═════ Study material ═════
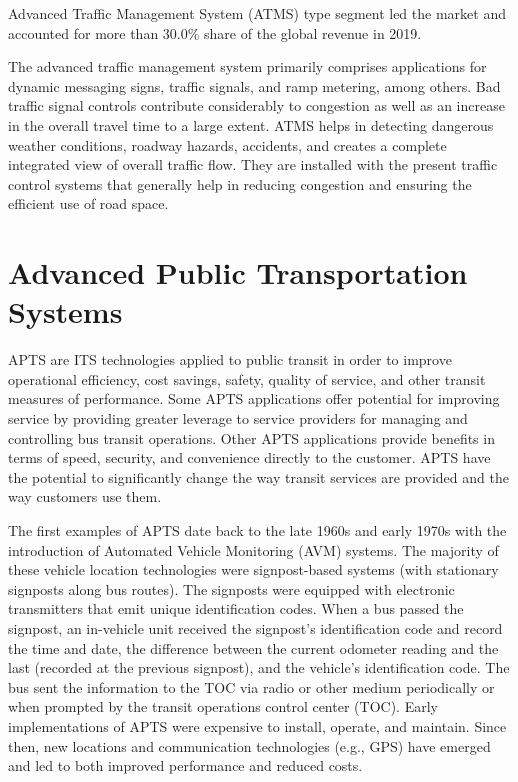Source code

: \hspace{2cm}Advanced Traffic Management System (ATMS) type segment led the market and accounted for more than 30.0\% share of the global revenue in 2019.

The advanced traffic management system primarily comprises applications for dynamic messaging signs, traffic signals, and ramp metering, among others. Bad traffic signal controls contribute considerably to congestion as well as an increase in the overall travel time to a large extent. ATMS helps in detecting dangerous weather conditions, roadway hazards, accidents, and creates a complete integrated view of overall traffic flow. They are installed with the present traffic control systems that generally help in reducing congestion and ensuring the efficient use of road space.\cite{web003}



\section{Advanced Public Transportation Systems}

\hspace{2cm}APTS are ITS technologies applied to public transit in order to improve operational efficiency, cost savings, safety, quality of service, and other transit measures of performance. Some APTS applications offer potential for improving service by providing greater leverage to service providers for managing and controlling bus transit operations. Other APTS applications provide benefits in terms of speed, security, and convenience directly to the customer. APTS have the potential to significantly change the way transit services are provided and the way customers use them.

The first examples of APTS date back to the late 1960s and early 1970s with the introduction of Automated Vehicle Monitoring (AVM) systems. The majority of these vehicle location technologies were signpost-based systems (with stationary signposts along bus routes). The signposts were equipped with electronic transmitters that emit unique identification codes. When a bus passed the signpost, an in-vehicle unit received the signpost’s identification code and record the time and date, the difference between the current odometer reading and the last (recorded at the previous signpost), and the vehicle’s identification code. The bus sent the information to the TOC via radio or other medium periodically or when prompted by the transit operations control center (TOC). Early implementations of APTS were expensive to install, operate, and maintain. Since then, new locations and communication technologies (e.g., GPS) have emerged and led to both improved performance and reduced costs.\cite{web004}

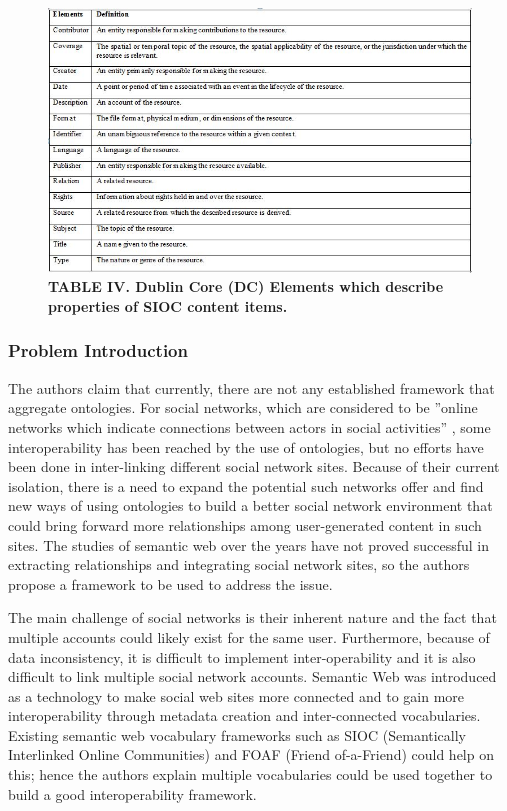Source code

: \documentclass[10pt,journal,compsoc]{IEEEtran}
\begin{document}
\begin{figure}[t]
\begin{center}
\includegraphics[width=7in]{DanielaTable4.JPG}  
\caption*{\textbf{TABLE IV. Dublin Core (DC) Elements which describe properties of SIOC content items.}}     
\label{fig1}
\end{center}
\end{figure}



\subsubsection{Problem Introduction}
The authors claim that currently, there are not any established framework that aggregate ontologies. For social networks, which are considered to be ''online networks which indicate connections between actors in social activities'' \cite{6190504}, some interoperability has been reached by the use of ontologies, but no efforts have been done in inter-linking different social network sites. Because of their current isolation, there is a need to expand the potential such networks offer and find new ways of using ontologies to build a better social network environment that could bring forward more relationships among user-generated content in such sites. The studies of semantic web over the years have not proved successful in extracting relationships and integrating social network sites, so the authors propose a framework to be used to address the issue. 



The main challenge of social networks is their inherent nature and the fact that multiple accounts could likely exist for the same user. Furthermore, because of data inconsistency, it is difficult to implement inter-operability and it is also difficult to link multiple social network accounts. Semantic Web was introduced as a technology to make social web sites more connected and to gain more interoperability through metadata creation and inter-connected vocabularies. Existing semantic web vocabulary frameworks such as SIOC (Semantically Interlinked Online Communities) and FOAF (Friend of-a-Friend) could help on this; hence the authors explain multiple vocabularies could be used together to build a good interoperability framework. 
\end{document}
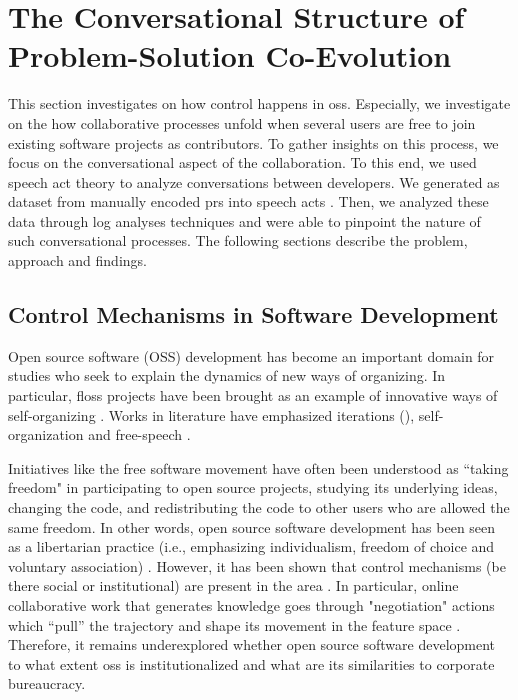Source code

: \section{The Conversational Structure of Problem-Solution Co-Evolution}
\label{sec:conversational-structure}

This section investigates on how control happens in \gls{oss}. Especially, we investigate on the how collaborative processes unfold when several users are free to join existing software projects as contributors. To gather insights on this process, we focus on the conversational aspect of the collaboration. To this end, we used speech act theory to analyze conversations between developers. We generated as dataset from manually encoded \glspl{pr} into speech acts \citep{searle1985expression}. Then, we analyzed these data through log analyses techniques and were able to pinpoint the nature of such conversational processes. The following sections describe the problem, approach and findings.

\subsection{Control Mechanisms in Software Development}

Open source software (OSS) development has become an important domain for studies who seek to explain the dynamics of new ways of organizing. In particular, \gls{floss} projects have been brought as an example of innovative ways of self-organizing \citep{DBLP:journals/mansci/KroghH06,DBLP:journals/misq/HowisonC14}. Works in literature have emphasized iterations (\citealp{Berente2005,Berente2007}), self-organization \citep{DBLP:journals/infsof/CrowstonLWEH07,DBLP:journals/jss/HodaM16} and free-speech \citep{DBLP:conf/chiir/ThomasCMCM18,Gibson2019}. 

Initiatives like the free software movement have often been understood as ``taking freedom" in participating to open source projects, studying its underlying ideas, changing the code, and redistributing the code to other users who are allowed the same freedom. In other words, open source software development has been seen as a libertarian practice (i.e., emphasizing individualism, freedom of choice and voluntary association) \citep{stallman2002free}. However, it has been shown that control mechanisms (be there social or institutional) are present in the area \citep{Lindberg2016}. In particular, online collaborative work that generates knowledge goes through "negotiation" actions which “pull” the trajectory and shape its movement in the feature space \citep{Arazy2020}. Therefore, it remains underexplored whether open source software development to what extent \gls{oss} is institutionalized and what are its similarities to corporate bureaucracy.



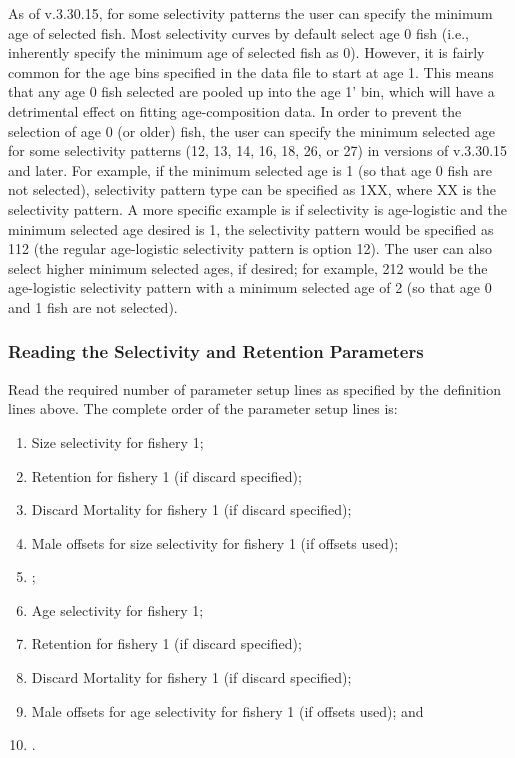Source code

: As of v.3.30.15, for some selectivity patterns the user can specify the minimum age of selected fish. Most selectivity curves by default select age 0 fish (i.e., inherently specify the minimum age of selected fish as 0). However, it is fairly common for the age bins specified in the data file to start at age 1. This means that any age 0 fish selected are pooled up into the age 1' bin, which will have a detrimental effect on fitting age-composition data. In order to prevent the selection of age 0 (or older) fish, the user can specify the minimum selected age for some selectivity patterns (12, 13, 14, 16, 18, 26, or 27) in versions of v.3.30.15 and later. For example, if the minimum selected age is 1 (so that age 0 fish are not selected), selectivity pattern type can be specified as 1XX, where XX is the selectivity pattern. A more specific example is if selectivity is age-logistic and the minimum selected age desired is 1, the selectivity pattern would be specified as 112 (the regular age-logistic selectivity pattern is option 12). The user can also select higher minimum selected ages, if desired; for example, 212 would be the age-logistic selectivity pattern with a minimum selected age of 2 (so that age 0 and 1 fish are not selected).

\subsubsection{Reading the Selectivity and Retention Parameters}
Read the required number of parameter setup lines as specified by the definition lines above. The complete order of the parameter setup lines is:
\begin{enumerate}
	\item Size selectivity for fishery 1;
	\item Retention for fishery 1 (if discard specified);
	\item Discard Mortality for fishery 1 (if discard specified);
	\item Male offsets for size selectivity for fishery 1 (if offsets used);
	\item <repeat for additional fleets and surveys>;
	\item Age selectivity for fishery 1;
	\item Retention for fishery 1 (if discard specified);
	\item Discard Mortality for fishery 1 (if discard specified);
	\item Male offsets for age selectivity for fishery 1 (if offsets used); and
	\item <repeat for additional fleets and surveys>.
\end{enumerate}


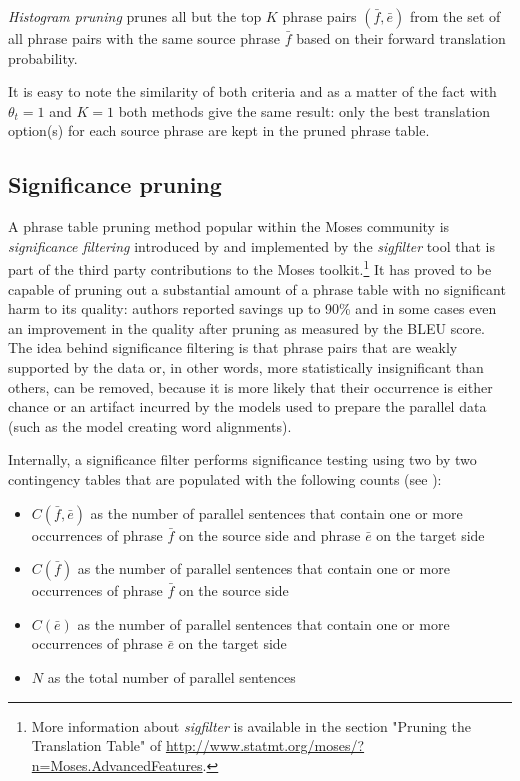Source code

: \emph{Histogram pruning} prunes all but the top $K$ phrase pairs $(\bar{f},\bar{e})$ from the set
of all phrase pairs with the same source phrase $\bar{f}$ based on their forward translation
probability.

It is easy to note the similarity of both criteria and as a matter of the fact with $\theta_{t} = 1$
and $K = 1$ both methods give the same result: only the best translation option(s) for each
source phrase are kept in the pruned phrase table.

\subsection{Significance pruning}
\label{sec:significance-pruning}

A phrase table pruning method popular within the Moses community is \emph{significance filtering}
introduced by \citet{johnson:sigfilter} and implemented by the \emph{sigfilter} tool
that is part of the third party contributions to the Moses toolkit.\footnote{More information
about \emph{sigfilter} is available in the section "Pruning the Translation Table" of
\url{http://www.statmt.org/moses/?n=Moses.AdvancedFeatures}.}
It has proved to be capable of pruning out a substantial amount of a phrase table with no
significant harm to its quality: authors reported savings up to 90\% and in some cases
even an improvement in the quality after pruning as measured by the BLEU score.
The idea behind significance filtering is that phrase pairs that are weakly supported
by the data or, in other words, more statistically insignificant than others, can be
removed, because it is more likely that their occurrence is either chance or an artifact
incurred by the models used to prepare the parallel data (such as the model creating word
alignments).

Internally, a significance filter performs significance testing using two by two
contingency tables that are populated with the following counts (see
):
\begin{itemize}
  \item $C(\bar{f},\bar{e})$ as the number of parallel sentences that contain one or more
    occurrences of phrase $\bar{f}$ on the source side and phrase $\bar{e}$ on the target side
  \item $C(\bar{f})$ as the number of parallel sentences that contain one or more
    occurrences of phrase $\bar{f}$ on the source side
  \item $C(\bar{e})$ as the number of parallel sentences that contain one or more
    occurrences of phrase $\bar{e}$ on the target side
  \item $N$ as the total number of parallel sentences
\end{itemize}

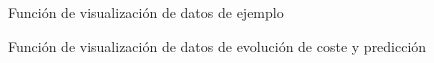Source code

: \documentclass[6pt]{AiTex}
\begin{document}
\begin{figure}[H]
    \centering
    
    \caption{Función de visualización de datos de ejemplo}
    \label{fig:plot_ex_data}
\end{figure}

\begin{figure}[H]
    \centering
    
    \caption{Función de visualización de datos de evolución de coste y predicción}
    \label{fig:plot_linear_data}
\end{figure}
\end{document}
═════
> What to work on: Copy each line containing the word "filtering" from the data.

> Solved exercise:
A phrase table pruning method popular within the Moses community is \emph{significance filtering}
The idea behind significance filtering is that phrase pairs that are weakly supported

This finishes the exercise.